The thrust for this equipment spending is at the foundry level followed by NAND flash memory manufacturing, according to SEMI's presentation at SEMICON on 6/9/12, and as summarized by ElectroIQ. The reasons are pretty much what you've already guessed, the continued high demand for mobile devices from smartphones to tablets (for more detailed data, see the article by ElectroIQ).
Furthermore, ElectroIQ, quotes Ken Dulaney, Gartner's VP & Distinguished Analyst, who spoke during the SEMI/Gartner Market Day at SEMICON West, as expecting enterprise clients to "largely skip Windows 8 because the conversion to Win7 was so recent, many custom applications are still being ported to Win7 and Windows 9 is already anticipated for 2014." Additionally, the wider adoption of tablets to replace industry required manuals, such as is the adoption trend in airline cockpits, according to Dulaney, and the potential for enterprises to drop RIMM's Blackberry line and switch to Apple's iPhone devices will further push the market for handheld mobiles.

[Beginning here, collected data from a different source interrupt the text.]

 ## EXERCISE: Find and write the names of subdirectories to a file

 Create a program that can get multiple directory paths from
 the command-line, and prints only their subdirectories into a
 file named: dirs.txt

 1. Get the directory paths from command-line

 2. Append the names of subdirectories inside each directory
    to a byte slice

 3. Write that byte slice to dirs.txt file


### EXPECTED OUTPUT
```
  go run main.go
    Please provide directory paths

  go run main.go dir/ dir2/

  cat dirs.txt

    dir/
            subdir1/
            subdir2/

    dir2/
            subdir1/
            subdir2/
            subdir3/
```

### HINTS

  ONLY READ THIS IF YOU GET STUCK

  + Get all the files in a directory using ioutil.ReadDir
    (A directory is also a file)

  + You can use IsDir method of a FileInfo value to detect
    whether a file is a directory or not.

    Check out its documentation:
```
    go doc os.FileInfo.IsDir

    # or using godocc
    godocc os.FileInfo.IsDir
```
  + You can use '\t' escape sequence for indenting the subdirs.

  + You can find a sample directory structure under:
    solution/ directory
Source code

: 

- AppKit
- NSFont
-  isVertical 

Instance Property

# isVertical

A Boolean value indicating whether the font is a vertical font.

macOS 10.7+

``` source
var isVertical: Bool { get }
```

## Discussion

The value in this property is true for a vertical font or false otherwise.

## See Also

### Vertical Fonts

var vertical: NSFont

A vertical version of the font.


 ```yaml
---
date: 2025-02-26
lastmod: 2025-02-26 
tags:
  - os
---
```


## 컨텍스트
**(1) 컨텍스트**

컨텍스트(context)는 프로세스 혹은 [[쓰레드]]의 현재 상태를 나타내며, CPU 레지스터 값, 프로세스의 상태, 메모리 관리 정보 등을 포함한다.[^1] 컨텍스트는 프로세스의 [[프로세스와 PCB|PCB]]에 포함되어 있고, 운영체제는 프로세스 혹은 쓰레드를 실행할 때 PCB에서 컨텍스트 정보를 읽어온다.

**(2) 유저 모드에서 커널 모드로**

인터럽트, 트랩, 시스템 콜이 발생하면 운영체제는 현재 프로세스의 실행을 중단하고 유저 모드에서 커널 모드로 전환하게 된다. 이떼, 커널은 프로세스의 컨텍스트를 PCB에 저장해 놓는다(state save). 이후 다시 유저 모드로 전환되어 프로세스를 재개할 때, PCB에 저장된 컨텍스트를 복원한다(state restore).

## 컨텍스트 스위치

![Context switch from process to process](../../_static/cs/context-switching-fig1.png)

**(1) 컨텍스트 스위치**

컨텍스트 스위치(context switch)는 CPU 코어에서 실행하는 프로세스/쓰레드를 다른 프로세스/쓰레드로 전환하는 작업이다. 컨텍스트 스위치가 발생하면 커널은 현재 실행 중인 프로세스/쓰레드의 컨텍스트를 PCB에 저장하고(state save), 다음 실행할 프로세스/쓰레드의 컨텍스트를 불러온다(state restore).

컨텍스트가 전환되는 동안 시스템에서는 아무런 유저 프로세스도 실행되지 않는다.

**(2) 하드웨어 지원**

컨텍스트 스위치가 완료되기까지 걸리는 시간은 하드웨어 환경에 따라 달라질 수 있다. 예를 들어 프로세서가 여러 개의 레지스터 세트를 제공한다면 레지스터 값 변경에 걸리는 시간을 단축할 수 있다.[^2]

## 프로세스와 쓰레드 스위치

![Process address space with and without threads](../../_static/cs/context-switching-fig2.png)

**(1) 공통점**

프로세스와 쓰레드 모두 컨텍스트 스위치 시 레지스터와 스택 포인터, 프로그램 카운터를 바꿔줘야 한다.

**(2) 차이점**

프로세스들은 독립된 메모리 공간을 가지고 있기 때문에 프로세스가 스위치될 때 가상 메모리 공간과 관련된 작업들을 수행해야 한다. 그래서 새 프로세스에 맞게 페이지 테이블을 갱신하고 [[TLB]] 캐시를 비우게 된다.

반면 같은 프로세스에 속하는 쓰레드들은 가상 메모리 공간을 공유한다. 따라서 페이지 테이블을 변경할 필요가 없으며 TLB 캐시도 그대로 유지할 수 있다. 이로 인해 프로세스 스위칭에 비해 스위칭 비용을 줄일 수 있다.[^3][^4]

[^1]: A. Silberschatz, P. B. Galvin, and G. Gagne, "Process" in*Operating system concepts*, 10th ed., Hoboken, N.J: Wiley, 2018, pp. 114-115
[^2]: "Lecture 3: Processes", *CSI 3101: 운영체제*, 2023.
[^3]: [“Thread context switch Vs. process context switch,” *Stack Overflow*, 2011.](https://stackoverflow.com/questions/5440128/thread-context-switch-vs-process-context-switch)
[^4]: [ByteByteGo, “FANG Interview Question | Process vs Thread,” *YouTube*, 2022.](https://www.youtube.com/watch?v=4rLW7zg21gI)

Based on post-SEMICON financial and industry analyst meetings, with particular attention to Citi's analyst reports, ElectroIQ summarized the foundry tool situation as follows:
Speculation has been "markedly negative" on H2 2012 semiconductor demand, Citi says, including talk of NAND capitulation, skepticism that foundry might weaken, and questions on whether Intel might reduce its blockbuster capex. Meetings at SEMICON West are largely confirming tool suppliers' suspicions that there will be weak orders in Q3, picking up in Q4. Part of 3Q’s weakness may be amplified by heightened seasonality that arises given higher customer concentration, Whalen says. However, Citi accepts the potential for improving semiconductor demand into Q3, which might strengthen capex in Q4.
Foundry orders will rebound sooner in H2 2012 than NAND, which see increases in H1 2013, Citi predicts. Based on its interviews with Lam Research and others, Citi expects flat or slightly better foundry capex in 2013, driven by steady 28nm deployments.
One of the associated questions to these discussions is the state of 450mm switch-overs. With CAPEX spending running the gamut presently, the costs of fabrication rising dramatically, and then the shrinking margins, what do analysts expect with the move to 450mm? WSJ today reported on the latest transition question, the highlights follow:
“There was a false start,” agreed Mark Fissel, a vice president at Lam Research, another company considering development of 450-millimeter production tools.
Another factor for equipment makers this time is a dwindling number of customers. Hasserjian put the number of companies who built 200-millimeter factories at 75, while 25 built 300-millimeter factories.
At 450 millimeters, the number could shrink much further, amid estimates that the cost of fully equipped factories may rise from $4 billion or so to $10 billion. "I can't get beyond five, maybe six companies total" that will build 450-millimeter factories, [Applied Materials' corporate VP, Kirk] Hasserjian said.
As ElectronicsWeekly noted,
Whereas 75 companies built 200mm fabs, only 25 built 300mm fabs […] At yesterday's IFS 2012, Future Horizons CTO Mike Bryant said that 450mm fabs will cost $10bn and that the companies which build them are, in order of building: Intel, TSMC, Samsung (all by 2021) followed by Globalfoundries, Toshiba, Hynix, Micron, UMC, ST/Infineon, SMIC, Renesas (assuming a new management team), Texas Instruments.
As we transition to 450mm over the next five years, the playing field will certainly shrink because of the costs involved in retooling. Looking at the semiconductor supply chain, the continued reduction of companies with fabs will have a significant impact on the industry in terms of pricing, availability, capacity, and the impact of disruptive events such as natural disasters.